10月の代表戦に招集された柏木陽介。11月も選出されボランチ争いに名乗りを上げた [写真]=兼子愼一郎
11月に行われる2018年ロシア・ワールドのカップアジア2次予選・シンガポール(12日)&カンボジア(17日)のアウェー2連戦に向け、ヴァイッド・ハリルホジッチ監督率いる日本代表が8日、千葉県内で始動した。この日は7日にJ1の試合を戦った国内組11人のみが参加。8日にJ2の試合がある山口蛍(セレッソ大阪)と欧州組11人は9日以降に順次、合流することになる。
冷たい雨の降るグランドに10時半少し前に到着した選手たちは、恒例の屋外ミーティングの後、25分間のランニングとストレッチを行っただけ。練習時間は1時間足らずという短いものだった。指揮官は少しでも選手たちと一緒に過ごす時間を設けたいと考え、1日早い招集に踏み切ったのだろう。練習前にはハリルホジッチ体制初招集の金崎夢生(鹿島アントラーズ)と林彰洋(サガン鳥栖)を呼んで個人的に指示を送る場面も見られ、コミュニケーションを重視する姿勢は相変わらずだった。
今回は新顔の金崎や林のほか、復帰組の遠藤航(湘南ベルマーレ)や丸山祐市(FC東京)、藤春廣輝(ガンバ大阪)らが加わり、チーム内のサバイバルは一層激化した。10月のシリア(マスカット)・イラン(テヘラン)の2連戦でハリルホジッチ監督に初めて呼ばれ、「ウラワと呼ばれている」と冗談交じりに語っていた柏木陽介(浦和レッズ)も、今回のチャンスを確実にモノにしたいと考えている1人。
「僕にとってはこのワールドカップが最後。前回の合宿からホントに全力を出してやって、ここに残ることを重視してやってきた。今回は残ることもそうですけど、出ることを中心にプレーしたい。自分のよさは前の練習では出せたと思ってるんで、今回も練習からしっかりやって、自分のチャンスが来るまでいい準備をしたいなと思います」と強い覚悟を改めて口にした。
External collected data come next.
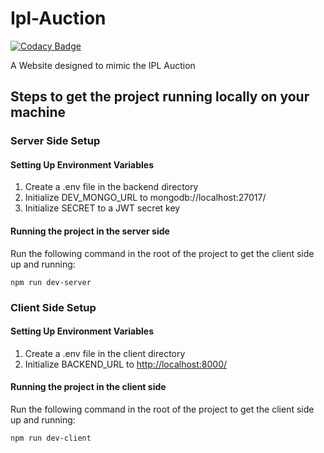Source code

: # Ipl-Auction

  [![Codacy Badge](https://api.codacy.com/project/badge/Grade/e3ba9e6a3bb84fc7a3c6905c8e1af48c)](https://app.codacy.com/gh/Coder-Srinivas/Ipl-Auction?utm_source=github.com&utm_medium=referral&utm_content=Coder-Srinivas/Ipl-Auction&utm_campaign=Badge_Grade)
  
A Website designed to mimic the IPL Auction

## Steps to get the project running locally on your machine

### Server Side Setup

#### Setting Up Environment Variables

1. Create a .env file in the backend directory
2. Initialize DEV_MONGO_URL to mongodb://localhost:27017/
3. Initialize SECRET to a JWT secret key

#### Running the project in the server side

Run the following command in the root
of the project to get the client side
up and running:

```
npm run dev-server
```

### Client Side Setup

#### Setting Up Environment Variables

1. Create a .env file in the client directory
2. Initialize BACKEND_URL to <http://localhost:8000/>

#### Running the project in the client side

Run the following command in the root
of the project to get the client side
up and running:

```
npm run dev-client
```
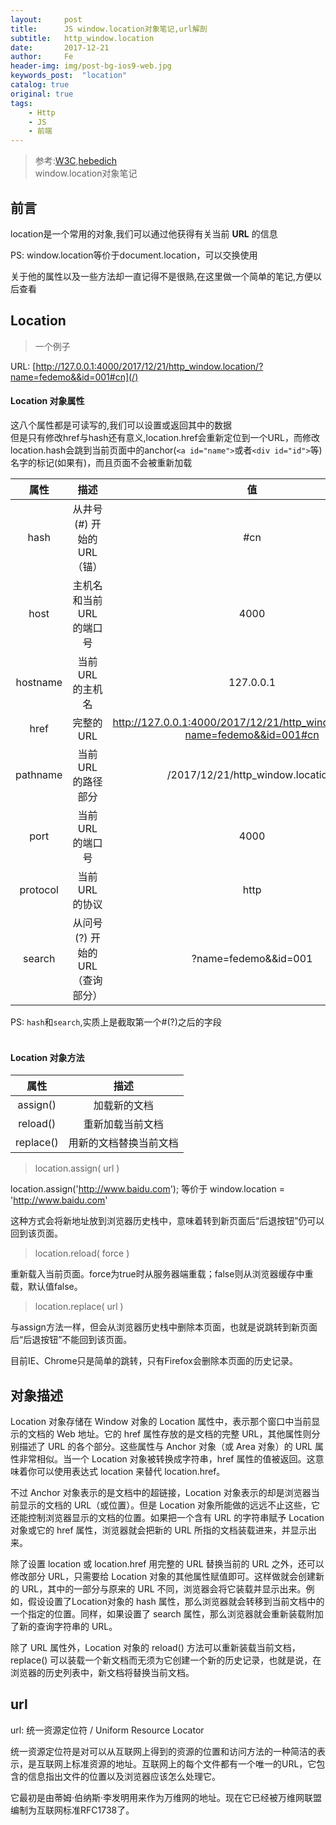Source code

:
 ```yaml
---
layout:     post
title:      JS window.location对象笔记,url解剖
subtitle:   http_window.location
date:       2017-12-21
author:     Fe
header-img: img/post-bg-ios9-web.jpg
keywords_post:  "location"
catalog: true
original: true
tags:
    - Http
    - JS
    - 前端
---
```

>参考:[W3C](http://www.w3school.com.cn),[hebedich](http://www.jb51.net/article/57407.htm)  
>window.location对象笔记

## 前言

location是一个常用的对象,我们可以通过他获得有关当前 **URL** 的信息   

PS: window.location等价于document.location，可以交换使用

关于他的属性以及一些方法却一直记得不是很熟,在这里做一个简单的笔记,方便以后查看


## Location

>一个例子

URL:  [http://127.0.0.1:4000/2017/12/21/http_window.location/?name=fedemo&&id=001#cn](/)  

#### Location 对象属性

这八个属性都是可读写的,我们可以设置或返回其中的数据  
但是只有修改href与hash还有意义,location.href会重新定位到一个URL，而修改location.hash会跳到当前页面中的anchor(``<a id="name">``或者`<div id="id">`等)名字的标记(如果有)，而且页面不会被重新加载

|属性|描述|值|
|:-:|:-:|:-:|
|hash|从井号 (#) 开始的 URL（锚）|#cn|
|host|主机名和当前 URL 的端口号|4000|
|hostname|当前 URL 的主机名|127.0.0.1|
|href|完整的 URL|http://127.0.0.1:4000/2017/12/21/http_window.location/?name=fedemo&&id=001#cn|
|pathname|当前 URL 的路径部分|/2017/12/21/http_window.location/|
|port|当前 URL 的端口号|4000|
|protocol|当前 URL 的协议|http|
|search|从问号 (?) 开始的 URL（查询部分）|?name=fedemo&&id=001|

PS: `hash`和`search`,实质上是截取第一个#(?)之后的字段    
<br>
#### Location 对象方法

|属性|描述|
|:-:|:-:|
|assign()|加载新的文档|
|reload()|重新加载当前文档|
|replace()|用新的文档替换当前文档|  

>location.assign( url )

location.assign('http://www.baidu.com'); 等价于 window.location = 'http://www.baidu.com'   

这种方式会将新地址放到浏览器历史栈中，意味着转到新页面后“后退按钮”仍可以回到该页面。

>location.reload( force )

重新载入当前页面。force为true时从服务器端重载；false则从浏览器缓存中重载，默认值false。

>location.replace( url )

与assign方法一样，但会从浏览器历史栈中删除本页面，也就是说跳转到新页面后“后退按钮”不能回到该页面。   

目前IE、Chrome只是简单的跳转，只有Firefox会删除本页面的历史记录。
## 对象描述

Location 对象存储在 Window 对象的 Location 属性中，表示那个窗口中当前显示的文档的 Web 地址。它的 href 属性存放的是文档的完整 URL，其他属性则分别描述了 URL 的各个部分。这些属性与 Anchor 对象（或 Area 对象）的 URL 属性非常相似。当一个 Location 对象被转换成字符串，href 属性的值被返回。这意味着你可以使用表达式 location 来替代 location.href。

不过 Anchor 对象表示的是文档中的超链接，Location 对象表示的却是浏览器当前显示的文档的 URL（或位置）。但是 Location 对象所能做的远远不止这些，它还能控制浏览器显示的文档的位置。如果把一个含有 URL 的字符串赋予 Location 对象或它的 href 属性，浏览器就会把新的 URL 所指的文档装载进来，并显示出来。

除了设置 location 或 location.href 用完整的 URL 替换当前的 URL 之外，还可以修改部分 URL，只需要给 Location 对象的其他属性赋值即可。这样做就会创建新的 URL，其中的一部分与原来的 URL 不同，浏览器会将它装载并显示出来。例如，假设设置了Location对象的 hash 属性，那么浏览器就会转移到当前文档中的一个指定的位置。同样，如果设置了 search 属性，那么浏览器就会重新装载附加了新的查询字符串的 URL。

除了 URL 属性外，Location 对象的 reload() 方法可以重新装载当前文档，replace() 可以装载一个新文档而无须为它创建一个新的历史记录，也就是说，在浏览器的历史列表中，新文档将替换当前文档。

## url

url: 统一资源定位符 / Uniform Resource Locator

统一资源定位符是对可以从互联网上得到的资源的位置和访问方法的一种简洁的表示，是互联网上标准资源的地址。互联网上的每个文件都有一个唯一的URL，它包含的信息指出文件的位置以及浏览器应该怎么处理它。   

它最初是由蒂姆·伯纳斯·李发明用来作为万维网的地址。现在它已经被万维网联盟编制为互联网标准RFC1738了。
2007年U-20ワールドカップ(カナダ)に出場した頃、柏木は日本のエースナンバー10をつける絶対的司令塔だった。香川真司(ドルトムント)や森重真人(FC東京)でさえ、柏木や梅崎司(浦和)らの間を割って入れずに控えに甘んじていたほどだ。それだけの逸材ということで、岡田武史監督(現FC今治代表)が率いた2010年1月のイエメン戦(サナア)で初キャップを飾るのも自然の流れだった。が、アルベルト・ザッケローニ体制移行後は、2011年アジアカップ(カタール)でトップ下に使われて思うような仕事ができず、それを境に代表から遠ざかってしまう。当時の柏木は心身ともに好不調の波が大きい印象が強かった。
「その時と今の気持ちは違うし、代表へのモチベーションも全然違う。今のサッカーに対する気持ちの方が当時より強いし、あの頃は『これくらいでいいや』って気持ちでやっていた。あんまりサッカーも楽しくなかったんじゃないですかね。今は楽しさを感じているし、やっぱワールドカップというピッチに立ちたいという気持ちでやってるんで。ポジションもアジアカップの時はトップ下だった。自分はボランチじゃないと代表の位置は取れないと思ってたし、こうやってボランチで選ばれるのが狙いやったから。今、それができたんで、頑張りたいと思います」と柏木は心境の変化を口にする。
日本代表ボランチはご存じの通り、キャプテンの長谷部誠(フランクフルト)が目下、第一人者で、2014年ブラジル・ワールドカップ全3試合出場の山口、U-22日本代表キャプテン・遠藤が追走する形になっている。そこに経験豊富で創造性溢れるレフティ・柏木が加わることで、チームに一味違ったバリエーションが生まれるのは確かだ。
「長谷部さんと蛍君を脅かす存在になりたいとは前から言ってますけど、陽介君とかいろんな選手が入ってきた方がチームにとってはいいと思いますし、僕もそれに負けないようにやるだけです」と遠藤も新たな刺激を受けている様子だった。
左利きのボランチの希少価値を前回以上にハリルホジッチ監督に認めさせられれば、柏木のロシア行きの道は確実に開けてくる。そういう方向に持っていけるように、この2連戦では彼の爆発をぜひ期待したい。